On Wednesday, the late run by Orlando made their game watchable, and fans tuned in to see the MVP candidate fight for a victory. Let’s take a look at Orlando’s final plays:
- 1:10 remaining in 4th quarter – Jameer Nelson makes driving layup (82-82)
- 0:39 remaining in 4th quarter – Jameer Nelson misses 21-foot jumper (82-84)
- 0:06 remaining in 4th quarter – Jameer Nelson misses 5-foot two point shot (82-84)
- 0:00 remaining in 4th quarter – Hedo Turkoglu misses 28-foot three pointer (82-85)
There it is. Jameer Nelson’s MVP candidacy goes down in flames. He missed two game-tying shots, and his teammate Hedo Turkoglu misfired at the buzzer.
In reality, the actual MVP candidate’s impact near the end wasn’t easy to identify on offense. Dwight Howard only touched the ball once in the closing moments. Seriously.
Stan Van Gundy deserves credit, though, for trying to get his best player the ball in crunch time. With 13.0 seconds left, the Magic ran a pick-and-roll with Nelson and Howard. According to Synergy Sports Technology, Dwight is the best roll man in the NBA, averaging 1.45 points per possession. The plan was great, but Jameer kept the ball, and lofted a floater over Jason Collins.
Derrick Rose and LeBron James are Dwight Howard’s main competition in the MVP race. Is there any chance those players don’t attempt a shot at the end a close game?

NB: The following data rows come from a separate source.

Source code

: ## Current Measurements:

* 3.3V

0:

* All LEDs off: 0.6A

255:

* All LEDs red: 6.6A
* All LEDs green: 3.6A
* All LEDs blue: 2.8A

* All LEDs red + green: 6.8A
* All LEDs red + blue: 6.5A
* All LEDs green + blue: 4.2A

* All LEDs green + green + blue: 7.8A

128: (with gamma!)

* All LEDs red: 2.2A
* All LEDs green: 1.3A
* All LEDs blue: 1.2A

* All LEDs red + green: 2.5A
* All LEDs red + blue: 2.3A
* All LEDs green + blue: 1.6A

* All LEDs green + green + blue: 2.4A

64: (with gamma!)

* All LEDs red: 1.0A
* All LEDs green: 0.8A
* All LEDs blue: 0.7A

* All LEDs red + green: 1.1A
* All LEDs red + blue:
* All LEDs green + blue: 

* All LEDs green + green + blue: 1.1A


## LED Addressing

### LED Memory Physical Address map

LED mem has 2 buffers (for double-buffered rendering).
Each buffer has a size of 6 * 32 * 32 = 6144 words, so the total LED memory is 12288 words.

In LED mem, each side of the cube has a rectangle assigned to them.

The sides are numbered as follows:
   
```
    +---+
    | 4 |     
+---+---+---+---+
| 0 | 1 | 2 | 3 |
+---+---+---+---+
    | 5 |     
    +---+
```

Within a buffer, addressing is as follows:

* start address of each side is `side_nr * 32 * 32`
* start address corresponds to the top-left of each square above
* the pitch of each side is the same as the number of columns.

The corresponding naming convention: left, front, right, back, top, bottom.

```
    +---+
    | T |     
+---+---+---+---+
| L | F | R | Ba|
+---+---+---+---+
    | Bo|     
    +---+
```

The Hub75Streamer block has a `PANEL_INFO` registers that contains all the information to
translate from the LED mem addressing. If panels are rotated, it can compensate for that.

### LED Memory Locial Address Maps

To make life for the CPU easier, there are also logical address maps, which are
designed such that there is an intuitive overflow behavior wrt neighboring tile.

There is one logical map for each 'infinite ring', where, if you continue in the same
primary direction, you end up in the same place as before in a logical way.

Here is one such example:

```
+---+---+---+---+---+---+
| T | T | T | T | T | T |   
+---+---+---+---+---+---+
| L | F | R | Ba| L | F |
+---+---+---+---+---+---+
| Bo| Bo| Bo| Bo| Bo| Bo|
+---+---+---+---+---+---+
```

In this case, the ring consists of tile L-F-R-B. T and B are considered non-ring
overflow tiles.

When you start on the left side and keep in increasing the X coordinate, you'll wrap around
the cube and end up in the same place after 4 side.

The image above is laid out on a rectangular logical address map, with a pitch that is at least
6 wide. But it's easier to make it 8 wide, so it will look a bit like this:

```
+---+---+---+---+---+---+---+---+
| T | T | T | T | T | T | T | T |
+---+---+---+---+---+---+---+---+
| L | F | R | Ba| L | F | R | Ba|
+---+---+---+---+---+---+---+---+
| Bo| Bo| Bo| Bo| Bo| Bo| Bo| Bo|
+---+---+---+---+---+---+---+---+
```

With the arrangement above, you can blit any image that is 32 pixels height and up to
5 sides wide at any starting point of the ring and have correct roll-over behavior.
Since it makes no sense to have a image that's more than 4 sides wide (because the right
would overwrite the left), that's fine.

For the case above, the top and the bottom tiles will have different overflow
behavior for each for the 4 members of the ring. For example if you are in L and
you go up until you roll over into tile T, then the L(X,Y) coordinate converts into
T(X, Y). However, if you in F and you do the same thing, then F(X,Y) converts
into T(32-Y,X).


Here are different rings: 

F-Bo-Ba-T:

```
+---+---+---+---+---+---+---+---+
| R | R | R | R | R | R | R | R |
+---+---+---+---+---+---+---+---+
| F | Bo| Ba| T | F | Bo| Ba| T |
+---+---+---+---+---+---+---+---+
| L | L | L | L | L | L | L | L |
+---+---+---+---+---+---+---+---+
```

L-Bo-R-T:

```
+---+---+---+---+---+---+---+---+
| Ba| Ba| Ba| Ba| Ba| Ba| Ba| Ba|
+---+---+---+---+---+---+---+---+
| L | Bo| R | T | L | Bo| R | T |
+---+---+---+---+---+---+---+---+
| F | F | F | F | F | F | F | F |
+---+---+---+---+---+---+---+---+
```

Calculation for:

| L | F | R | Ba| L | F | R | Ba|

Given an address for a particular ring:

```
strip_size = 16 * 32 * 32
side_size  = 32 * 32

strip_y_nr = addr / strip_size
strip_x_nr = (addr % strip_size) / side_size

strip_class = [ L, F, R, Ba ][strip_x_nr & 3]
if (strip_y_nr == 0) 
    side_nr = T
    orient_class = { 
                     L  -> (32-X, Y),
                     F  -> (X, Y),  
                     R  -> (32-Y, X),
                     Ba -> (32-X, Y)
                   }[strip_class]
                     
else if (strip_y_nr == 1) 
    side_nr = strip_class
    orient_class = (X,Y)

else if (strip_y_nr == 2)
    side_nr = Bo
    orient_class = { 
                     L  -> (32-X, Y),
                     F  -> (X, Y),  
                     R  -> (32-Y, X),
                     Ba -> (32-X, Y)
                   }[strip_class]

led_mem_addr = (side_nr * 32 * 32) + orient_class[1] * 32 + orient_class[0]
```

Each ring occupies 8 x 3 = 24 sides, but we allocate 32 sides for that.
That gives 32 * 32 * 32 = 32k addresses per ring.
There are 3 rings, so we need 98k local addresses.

In fairness, there are plenty of reasons this transpired in Atlanta. First, Howard was in foul trouble, and one more whistle would have ended his night. Maybe the Magic didn’t want to force the ball to Dwight, and potentially lose him for overtime? Second, Dwight wasn’t playing great, and even if he was, it is impossible to find your best player all the time.
Furthermore, basketball is a beautiful combination of offense and defense, and one could argue Dwight could have made his final impact on the defensive end.
However, the final minutes of Wednesday’s game shed a different light on the MVP race. On offense, Dwight Howard is more dependent on external factors than other candidates, and it is no fault of his own. His position demands his presence down low, and his teammates are responsible for passing him the ball.
Derrick Rose and LeBron James can hold the rock in tight games, and guarantee themselves the final shot. Tom Thibodeau and Erik Spoelstra have some say, but players make the final decision. The ball is in their hands. The ball is in Dwight’s hands if his teammates pass him the ball, or if he works his tail off and secures an offensive rebound.
Many people watch the closing minutes and witness the important shots. If they don’t catch the games live, they tune in to the post-game shows and see the final seconds replayed.
A common belief is the best player gets the last look on offense. On the final play versus the Hawks, Dwight Howard set screens. A great screen could be the most impactful action on the floor, but they don’t garner the same attention as a buzzer beater.
What should fans think about Dwight Howard if they only saw the final moments in Atlanta? Is he the third of fourth option for Orlando?